_WHAT IS BEING ASKED_: From the listing below, work out how many lines contain "версиями"; the answer is that number and nothing more.

------ PROVIDED DATA ------

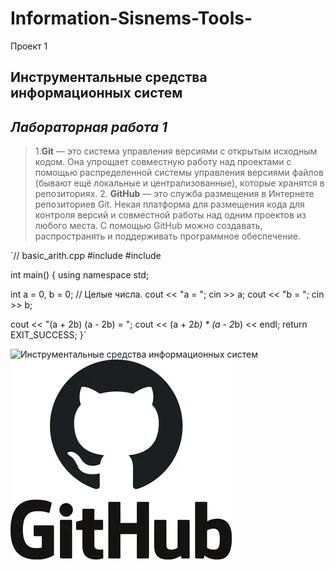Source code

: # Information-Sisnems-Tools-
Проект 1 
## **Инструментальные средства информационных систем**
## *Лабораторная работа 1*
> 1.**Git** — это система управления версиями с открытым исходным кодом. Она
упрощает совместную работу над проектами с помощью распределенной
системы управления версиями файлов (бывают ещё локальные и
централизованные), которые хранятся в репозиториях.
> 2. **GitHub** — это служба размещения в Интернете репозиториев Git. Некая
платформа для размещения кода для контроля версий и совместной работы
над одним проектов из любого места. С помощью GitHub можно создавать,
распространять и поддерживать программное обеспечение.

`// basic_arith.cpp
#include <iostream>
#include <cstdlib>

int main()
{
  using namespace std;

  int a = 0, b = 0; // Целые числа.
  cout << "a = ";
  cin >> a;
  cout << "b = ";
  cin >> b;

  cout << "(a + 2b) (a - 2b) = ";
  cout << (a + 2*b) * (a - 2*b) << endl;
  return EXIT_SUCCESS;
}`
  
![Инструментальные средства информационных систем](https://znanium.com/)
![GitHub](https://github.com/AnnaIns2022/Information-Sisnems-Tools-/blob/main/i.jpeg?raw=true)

------
------ PROVIDED DATA ------

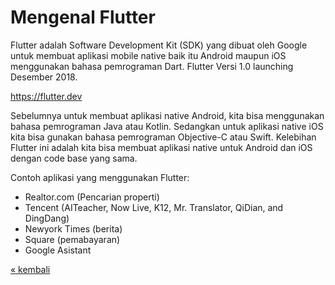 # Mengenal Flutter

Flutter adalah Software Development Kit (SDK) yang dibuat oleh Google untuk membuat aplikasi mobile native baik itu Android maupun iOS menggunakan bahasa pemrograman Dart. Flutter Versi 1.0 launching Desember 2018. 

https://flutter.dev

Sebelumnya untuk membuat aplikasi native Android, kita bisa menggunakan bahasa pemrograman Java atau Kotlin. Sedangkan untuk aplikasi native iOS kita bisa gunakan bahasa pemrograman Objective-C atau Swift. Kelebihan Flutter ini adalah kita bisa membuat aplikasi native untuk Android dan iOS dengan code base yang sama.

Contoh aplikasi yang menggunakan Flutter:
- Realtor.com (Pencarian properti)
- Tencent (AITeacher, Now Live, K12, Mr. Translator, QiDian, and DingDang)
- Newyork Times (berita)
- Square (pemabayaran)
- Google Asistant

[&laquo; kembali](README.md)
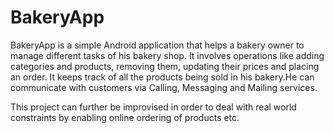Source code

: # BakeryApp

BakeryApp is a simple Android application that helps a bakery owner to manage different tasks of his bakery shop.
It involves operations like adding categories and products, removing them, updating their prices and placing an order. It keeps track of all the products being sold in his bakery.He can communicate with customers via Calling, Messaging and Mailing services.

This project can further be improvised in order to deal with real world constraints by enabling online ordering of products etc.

------

_RESPONSE TO THIS TASK_: 2